Books Profile

Ring Lardner

Switch Hitter of Frank Wit By Tracy O’Neill

Lardner was able to provide screamingly funny and pointed portraits of everyday pettiness, frivolity, and sheer idiocy, recreating the very voices of Americans with a keen sense of dialect.

If Ring Lardner had been a baseball player, he would have been a switch hitter. Instead, he was a sportswriter, storyteller, song lyricist, and playwright who ricocheted between genres while maintaining a steely sense of humor and unwavering realism. Having worked as a Chicago sportswriter during the famous Black Sox scandal, Lardner knew better than to put baseball players on a pedestal as so many in his day did. His clear-eyed reporting and holistic view of athletes as real people with flawed personalities paved the way for today's ubiquitous coverage of star althetes.

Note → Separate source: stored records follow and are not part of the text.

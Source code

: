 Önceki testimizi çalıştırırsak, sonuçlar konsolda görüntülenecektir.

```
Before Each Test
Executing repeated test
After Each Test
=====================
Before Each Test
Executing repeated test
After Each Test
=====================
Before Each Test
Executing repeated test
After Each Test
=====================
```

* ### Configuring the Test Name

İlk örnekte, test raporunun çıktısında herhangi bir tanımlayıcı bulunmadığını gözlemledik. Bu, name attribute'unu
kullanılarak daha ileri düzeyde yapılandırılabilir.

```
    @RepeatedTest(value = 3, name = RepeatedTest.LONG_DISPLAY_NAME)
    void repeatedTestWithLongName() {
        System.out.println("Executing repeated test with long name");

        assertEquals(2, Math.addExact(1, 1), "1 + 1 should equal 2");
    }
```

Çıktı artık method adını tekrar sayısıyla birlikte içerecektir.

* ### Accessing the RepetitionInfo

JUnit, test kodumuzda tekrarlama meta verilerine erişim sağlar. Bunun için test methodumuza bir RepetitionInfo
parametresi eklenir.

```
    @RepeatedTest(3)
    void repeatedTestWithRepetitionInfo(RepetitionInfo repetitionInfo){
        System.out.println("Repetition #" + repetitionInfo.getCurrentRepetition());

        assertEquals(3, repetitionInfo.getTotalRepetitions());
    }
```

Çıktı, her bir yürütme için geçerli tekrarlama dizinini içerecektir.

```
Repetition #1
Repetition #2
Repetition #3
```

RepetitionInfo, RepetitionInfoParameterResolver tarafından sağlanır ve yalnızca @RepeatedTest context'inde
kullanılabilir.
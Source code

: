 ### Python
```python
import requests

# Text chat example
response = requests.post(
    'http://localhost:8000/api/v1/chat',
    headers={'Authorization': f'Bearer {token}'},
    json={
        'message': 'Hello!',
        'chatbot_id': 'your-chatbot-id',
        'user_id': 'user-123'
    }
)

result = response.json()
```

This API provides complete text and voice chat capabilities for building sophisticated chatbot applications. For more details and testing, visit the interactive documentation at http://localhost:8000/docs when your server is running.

Though he never approached the fame of his close friend F. Scott Fitzgerald, Lardner was able to provide screamingly funny and pointed portraits of everyday pettiness, frivolity, and sheer idiocy, recreating the very voices of Americans with a keen sense of dialect. Whether writing dialogue into narratives or using vernacular in song lyrics, he knew the rhythms and voices of prize fighters, barbers, and town drunks just as well as those of the upper crust socialites. Lardner's satires and character sketches, while biting and on target, were always tempered by wit and a sense of respect for his subjects' exuberance of belief.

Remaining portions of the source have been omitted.